Publication year - 2000
Publication title -
synapse
Language(s) - English
Resource type - Journals
SCImago Journal Rank - 0.809
H-Index - 106
eISSN - 1098-2396
pISSN - 0887-4476
DOI - 10.1002/1098-2396(20001215)38:4<403::aid-syn5>3.0.co;2-z
Subject(s) - ketanserin , globus pallidus , interpeduncular nucleus , striatum , serotonin , chemistry , medicine , endocrinology , cerebellum , in vivo , hypothalamus , raphe nuclei , raclopride , basal ganglia , 5 ht receptor , biology , serotonergic , dopamine , central nervous system , receptor , biochemistry , midbrain , microbiology and biotechnology
An improved iodinated tracer, ADAM (2‐((2‐((dimethylamino)methyl)‐ phenyl)thio)‐5‐iodophenylamine) for imaging serotonin transporters (SERT) with single photon emission computerized tomography (SPECT), was prepared and characterized. Scatchard analysis of saturation binding of [ 125 I]ADAM to rat frontal cortical membrane homogenates gave a K d value of 0.15 ± 0.03 nM and a B max value of 194 ± 65 fmol/mg protein. Biodistribution of [ 125 I]ADAM in rat brain after an iv injection showed a high specific binding in the regions of hypothalamus, cortex, striatum, and hippocampus, where SERT are concentrated and the specific binding peaked at 120–240 min postinjection [(hypothalamus‐cerebellum)/cerebellum = 4.3 at 120 min post‐iv injection]. Moreover, the specific hypothalamic uptake was blocked by pretreatment with SERT selective competing drugs, such as paroxetine and (+)McN5652, while other noncompeting drugs, such as ketanserin, raclopride, and methylphenidate, showed no effect.

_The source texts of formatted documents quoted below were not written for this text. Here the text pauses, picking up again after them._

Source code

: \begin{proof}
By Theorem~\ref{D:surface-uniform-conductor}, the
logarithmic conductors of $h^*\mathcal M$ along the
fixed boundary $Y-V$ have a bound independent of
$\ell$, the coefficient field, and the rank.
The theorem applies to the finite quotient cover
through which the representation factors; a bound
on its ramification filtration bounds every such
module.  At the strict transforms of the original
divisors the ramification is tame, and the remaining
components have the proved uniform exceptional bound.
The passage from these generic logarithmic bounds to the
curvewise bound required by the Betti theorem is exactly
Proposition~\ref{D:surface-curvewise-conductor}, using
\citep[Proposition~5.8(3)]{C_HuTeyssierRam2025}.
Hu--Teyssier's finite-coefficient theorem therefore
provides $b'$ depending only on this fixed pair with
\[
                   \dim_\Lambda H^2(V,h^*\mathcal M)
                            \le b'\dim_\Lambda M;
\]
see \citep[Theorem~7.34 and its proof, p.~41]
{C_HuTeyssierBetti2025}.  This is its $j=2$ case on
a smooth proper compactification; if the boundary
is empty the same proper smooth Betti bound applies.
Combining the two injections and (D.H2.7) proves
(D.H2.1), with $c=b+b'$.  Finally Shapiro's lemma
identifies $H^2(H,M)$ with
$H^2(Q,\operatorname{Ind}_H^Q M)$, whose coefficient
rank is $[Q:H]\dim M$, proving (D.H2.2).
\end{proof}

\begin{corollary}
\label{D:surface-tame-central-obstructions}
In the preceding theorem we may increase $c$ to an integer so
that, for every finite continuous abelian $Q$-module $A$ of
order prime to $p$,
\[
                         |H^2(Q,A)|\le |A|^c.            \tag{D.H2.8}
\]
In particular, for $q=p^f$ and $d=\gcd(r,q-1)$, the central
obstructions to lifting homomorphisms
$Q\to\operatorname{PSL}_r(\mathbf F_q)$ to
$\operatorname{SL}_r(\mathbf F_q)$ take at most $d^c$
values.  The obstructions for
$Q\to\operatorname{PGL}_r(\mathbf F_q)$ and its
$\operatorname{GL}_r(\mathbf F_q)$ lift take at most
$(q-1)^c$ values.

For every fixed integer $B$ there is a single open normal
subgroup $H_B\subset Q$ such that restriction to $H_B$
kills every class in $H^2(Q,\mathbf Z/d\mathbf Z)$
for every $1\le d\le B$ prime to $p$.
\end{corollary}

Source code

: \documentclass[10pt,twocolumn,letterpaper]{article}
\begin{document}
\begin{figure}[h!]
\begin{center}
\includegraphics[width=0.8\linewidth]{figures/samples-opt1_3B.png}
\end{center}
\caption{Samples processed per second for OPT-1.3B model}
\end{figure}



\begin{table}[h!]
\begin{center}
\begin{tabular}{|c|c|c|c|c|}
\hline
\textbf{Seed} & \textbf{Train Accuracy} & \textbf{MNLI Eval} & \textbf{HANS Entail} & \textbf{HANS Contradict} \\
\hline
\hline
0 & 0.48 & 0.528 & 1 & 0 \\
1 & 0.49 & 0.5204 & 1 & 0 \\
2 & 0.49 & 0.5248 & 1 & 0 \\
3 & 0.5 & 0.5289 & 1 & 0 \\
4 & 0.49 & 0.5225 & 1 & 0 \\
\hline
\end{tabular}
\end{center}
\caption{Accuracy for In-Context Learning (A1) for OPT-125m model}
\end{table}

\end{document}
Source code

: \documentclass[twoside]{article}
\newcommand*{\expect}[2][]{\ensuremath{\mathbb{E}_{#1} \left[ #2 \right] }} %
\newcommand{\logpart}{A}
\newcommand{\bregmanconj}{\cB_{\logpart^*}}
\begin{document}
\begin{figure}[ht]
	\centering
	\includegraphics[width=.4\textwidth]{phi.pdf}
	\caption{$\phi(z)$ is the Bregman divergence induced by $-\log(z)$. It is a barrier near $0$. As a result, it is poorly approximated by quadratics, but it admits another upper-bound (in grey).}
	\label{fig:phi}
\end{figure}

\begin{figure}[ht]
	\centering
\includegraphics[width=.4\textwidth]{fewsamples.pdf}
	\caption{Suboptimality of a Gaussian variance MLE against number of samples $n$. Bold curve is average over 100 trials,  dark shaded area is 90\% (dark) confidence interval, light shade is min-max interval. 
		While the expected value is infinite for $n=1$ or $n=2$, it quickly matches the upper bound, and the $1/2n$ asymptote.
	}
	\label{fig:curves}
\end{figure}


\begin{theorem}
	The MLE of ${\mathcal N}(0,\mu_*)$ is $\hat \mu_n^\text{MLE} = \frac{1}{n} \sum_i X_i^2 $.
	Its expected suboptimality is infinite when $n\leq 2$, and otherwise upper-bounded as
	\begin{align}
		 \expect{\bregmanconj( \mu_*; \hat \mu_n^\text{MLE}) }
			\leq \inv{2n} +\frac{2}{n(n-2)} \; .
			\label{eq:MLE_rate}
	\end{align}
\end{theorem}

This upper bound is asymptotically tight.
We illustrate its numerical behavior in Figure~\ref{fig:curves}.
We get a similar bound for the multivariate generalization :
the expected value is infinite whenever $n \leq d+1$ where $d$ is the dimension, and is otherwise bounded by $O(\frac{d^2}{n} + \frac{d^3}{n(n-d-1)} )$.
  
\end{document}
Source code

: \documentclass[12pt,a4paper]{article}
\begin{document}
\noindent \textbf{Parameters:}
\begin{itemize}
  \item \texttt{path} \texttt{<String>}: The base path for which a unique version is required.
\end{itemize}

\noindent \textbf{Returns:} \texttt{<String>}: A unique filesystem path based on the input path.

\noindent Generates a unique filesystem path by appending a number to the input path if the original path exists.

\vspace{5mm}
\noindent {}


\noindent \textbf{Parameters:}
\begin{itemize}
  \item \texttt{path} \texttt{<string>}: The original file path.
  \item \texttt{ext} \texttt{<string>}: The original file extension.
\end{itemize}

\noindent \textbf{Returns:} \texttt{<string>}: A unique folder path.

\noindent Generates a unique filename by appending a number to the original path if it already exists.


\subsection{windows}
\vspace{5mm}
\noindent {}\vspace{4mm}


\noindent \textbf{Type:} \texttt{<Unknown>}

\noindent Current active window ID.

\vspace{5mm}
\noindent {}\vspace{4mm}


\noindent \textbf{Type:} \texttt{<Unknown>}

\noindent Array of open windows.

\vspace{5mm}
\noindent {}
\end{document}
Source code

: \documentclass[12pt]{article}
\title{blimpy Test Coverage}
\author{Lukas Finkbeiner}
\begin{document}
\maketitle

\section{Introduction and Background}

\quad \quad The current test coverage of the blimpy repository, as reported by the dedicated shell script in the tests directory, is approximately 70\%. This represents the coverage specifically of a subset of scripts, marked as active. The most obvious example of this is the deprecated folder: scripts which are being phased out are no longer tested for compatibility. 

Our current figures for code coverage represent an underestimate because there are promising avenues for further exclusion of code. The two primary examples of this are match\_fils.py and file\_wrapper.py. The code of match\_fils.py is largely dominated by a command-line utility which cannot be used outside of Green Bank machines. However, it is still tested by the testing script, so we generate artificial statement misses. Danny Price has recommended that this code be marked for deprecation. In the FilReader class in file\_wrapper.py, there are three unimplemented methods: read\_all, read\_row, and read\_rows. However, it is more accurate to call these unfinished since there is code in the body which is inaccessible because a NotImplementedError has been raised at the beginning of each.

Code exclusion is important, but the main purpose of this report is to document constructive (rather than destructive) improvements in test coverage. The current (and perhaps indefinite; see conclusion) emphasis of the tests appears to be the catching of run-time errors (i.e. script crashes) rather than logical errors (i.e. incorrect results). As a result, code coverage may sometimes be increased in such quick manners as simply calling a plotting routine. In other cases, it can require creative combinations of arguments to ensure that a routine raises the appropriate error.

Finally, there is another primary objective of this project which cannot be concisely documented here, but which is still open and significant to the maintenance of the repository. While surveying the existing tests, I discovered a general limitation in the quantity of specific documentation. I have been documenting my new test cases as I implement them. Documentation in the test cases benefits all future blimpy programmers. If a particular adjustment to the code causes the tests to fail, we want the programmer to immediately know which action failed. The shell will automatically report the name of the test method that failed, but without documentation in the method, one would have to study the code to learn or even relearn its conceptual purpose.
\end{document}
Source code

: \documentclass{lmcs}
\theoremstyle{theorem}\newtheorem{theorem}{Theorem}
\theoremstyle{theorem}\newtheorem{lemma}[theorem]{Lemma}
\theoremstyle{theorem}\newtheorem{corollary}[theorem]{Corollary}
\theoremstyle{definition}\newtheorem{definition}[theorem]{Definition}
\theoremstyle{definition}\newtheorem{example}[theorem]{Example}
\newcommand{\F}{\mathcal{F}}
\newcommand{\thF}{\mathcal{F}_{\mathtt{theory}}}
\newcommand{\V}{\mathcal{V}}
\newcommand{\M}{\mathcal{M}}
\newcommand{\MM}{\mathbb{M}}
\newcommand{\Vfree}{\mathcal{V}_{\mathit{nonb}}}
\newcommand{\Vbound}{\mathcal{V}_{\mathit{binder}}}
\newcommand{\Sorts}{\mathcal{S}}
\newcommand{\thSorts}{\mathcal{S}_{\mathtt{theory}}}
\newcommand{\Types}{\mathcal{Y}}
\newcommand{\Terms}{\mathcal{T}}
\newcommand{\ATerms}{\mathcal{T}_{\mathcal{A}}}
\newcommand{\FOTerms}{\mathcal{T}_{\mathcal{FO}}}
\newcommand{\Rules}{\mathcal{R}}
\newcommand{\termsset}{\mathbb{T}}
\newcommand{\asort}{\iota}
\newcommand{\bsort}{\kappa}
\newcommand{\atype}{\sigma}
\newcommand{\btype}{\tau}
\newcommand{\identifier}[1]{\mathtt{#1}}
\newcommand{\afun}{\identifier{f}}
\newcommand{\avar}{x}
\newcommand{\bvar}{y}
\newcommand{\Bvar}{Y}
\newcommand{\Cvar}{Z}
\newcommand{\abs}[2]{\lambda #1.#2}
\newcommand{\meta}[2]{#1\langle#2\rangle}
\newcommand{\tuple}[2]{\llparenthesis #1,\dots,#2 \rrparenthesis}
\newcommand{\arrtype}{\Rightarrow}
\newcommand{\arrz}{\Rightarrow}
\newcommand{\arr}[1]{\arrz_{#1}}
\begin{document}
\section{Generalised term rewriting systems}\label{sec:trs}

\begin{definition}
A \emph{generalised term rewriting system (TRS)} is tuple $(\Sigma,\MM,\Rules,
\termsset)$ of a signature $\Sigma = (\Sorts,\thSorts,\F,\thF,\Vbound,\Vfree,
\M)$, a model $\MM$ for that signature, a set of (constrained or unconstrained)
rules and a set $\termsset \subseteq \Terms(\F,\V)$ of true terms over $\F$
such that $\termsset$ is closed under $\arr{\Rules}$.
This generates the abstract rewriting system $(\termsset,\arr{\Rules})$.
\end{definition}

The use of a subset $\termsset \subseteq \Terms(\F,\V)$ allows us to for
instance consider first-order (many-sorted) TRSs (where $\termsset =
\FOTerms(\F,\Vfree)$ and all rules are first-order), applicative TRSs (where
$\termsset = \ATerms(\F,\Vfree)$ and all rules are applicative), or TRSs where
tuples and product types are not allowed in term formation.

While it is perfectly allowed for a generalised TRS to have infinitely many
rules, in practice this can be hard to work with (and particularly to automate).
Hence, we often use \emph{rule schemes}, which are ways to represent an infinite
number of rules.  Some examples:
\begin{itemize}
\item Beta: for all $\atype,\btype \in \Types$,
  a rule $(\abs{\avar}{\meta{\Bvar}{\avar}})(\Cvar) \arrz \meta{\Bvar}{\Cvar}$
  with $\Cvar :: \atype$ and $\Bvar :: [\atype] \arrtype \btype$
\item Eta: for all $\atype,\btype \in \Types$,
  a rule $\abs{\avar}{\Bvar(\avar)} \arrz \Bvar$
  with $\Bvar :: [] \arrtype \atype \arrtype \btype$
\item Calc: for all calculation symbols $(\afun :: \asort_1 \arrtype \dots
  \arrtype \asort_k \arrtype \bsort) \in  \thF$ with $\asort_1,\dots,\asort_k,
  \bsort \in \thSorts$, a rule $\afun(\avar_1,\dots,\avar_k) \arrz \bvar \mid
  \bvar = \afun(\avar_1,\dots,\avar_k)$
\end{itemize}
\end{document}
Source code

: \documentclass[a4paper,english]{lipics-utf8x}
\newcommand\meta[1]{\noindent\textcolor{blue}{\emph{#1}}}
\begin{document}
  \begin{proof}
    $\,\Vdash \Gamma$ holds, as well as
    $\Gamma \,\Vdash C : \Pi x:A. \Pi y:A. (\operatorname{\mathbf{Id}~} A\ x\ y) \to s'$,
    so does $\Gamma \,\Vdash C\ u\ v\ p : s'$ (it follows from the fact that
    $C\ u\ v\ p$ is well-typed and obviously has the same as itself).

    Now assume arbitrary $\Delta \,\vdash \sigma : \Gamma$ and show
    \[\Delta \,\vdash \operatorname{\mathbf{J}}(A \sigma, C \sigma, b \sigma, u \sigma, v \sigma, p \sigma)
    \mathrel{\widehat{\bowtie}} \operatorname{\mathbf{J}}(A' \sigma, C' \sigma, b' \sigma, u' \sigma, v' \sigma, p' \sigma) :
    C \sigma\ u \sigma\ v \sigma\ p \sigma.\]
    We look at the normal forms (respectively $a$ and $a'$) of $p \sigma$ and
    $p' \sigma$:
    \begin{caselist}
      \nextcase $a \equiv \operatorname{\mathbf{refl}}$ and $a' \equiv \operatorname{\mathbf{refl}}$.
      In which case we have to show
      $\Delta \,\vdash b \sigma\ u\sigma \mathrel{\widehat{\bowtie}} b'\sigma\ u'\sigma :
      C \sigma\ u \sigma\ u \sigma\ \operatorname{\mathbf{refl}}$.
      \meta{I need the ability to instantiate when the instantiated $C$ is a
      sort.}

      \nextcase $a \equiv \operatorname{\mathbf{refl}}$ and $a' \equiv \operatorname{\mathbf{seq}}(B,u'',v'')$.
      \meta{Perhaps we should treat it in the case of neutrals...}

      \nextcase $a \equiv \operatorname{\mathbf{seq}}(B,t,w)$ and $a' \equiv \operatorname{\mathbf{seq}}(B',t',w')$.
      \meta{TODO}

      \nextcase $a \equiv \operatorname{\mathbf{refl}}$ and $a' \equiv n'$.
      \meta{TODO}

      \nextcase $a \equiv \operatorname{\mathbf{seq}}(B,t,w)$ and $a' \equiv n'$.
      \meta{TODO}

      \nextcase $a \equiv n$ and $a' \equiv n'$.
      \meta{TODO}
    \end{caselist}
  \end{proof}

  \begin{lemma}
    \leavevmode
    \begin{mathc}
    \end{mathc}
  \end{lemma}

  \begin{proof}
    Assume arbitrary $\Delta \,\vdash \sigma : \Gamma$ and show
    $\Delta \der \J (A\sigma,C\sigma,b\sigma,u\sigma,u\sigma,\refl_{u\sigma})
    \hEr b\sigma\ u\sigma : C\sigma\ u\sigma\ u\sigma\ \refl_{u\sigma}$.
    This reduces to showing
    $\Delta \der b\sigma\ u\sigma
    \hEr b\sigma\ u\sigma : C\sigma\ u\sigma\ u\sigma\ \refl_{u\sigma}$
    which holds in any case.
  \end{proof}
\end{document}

The radioactive material recovered from rat brain homogenates at 120 min after [ 125 I]ADAM injection showed primarily the original compound (>90%), a good indication of in vivo stability in the brain tissues. Both male and female rats showed similar and comparable organ distribution pattern and regional brain uptakes. Ex vivo autoradiograms of rat brain sections (120 min after iv injection of [ 125 I]ADAM) showed intense labeling in several regions (olfactory tubercle, lateral septal nucleus, hypothalamic and thalamic nuclei, globus pallidus, central gray, superior colliculus, substantia nigra, interpeduncular nucleus, dorsal and median raphes, and locus coerulus), which parallel known SERT density. These results strongly suggest that the novel tracer ADAM is superior to the congers (i.e., IDAM) reported previously. When labeled with I‐123, ADAM will be an improved and useful SPECT imaging agent for SERT in the brain. Synapse 38:403–412, 2000. © 2000 Wiley‐Liss, Inc.